- [Description of the task]: Somewhere below are a line with "5. Inițializare sistem" and a later line with "##### [3.4 Interfețe". Output exactly those lines and all lines between them.

Stored items from a collection
--- START ---
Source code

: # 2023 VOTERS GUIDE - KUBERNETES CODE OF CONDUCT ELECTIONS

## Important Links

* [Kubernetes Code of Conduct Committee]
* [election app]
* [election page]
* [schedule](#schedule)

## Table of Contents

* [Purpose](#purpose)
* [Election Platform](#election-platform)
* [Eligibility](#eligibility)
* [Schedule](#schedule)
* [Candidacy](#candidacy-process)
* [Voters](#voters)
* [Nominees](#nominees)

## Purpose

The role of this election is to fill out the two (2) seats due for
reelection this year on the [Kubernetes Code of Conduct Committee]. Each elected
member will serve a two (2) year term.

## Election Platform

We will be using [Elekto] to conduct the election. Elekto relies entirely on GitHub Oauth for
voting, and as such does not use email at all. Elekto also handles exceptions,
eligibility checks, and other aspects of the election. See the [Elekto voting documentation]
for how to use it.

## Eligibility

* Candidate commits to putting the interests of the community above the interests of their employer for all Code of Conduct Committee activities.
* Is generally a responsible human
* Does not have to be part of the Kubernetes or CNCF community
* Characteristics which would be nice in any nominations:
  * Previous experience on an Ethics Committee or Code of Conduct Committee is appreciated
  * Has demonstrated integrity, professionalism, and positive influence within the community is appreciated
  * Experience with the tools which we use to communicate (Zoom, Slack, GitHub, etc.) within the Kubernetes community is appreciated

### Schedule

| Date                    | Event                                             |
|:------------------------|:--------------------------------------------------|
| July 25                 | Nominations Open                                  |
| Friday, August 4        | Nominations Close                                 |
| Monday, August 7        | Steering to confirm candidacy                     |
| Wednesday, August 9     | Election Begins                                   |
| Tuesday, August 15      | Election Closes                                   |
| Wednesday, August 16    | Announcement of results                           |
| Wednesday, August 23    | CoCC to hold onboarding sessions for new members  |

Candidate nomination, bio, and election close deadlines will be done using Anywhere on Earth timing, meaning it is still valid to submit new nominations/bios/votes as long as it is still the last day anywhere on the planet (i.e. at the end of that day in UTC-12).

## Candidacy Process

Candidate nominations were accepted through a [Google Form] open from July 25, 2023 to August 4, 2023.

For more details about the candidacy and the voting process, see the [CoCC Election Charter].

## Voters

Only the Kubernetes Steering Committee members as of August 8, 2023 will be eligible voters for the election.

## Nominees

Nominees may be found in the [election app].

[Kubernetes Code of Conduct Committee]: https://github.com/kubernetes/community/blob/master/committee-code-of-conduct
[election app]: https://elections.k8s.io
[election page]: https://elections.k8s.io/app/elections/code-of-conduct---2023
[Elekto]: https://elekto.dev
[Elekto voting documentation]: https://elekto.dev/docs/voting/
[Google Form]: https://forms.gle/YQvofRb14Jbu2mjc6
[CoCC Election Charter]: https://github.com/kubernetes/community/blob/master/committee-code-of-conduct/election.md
--- END ---
--- START ---
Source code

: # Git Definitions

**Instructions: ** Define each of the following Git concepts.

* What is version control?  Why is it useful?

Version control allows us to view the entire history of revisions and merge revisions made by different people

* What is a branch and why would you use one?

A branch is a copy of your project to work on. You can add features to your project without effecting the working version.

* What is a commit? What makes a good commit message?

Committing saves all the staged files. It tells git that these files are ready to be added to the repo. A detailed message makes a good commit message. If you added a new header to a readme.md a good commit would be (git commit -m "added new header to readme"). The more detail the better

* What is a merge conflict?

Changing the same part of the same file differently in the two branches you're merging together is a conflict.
--- END ---
--- START ---
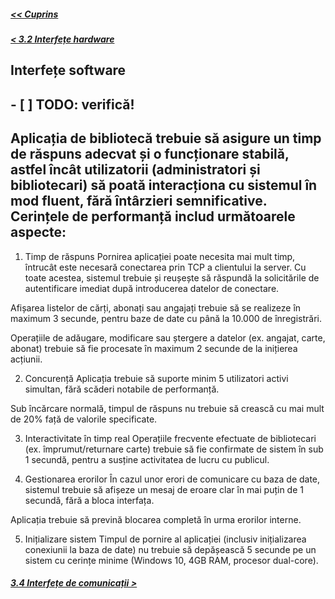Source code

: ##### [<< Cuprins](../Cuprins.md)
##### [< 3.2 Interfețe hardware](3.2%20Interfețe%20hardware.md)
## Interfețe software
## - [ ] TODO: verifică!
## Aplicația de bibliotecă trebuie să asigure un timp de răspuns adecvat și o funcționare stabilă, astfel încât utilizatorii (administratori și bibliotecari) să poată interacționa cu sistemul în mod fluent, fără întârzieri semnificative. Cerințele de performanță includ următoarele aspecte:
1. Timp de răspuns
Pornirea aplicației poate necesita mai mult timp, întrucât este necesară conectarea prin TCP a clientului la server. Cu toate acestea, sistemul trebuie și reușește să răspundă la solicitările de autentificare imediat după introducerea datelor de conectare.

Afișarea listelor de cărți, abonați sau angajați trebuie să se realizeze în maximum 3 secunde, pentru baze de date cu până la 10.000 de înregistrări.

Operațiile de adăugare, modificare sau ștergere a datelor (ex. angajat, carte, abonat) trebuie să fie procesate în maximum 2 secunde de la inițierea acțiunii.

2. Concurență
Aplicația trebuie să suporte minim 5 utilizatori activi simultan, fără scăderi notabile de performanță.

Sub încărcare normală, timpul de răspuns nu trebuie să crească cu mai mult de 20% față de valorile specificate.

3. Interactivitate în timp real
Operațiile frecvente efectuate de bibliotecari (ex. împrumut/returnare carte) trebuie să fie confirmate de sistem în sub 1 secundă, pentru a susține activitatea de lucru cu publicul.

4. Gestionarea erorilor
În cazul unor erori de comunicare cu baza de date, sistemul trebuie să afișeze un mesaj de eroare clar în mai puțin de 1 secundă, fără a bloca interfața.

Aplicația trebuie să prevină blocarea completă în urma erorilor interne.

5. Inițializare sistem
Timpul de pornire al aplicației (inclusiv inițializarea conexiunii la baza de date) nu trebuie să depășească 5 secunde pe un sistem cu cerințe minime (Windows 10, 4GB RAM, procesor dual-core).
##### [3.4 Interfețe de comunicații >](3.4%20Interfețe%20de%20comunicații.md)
--- END ---
- [Answer space]:
5. Inițializare sistem
Timpul de pornire al aplicației (inclusiv inițializarea conexiunii la baza de date) nu trebuie să depășească 5 secunde pe un sistem cu cerințe minime (Windows 10, 4GB RAM, procesor dual-core).
##### [3.4 Interfețe de comunicații >](3.4%20Interfețe%20de%20comunicații.md)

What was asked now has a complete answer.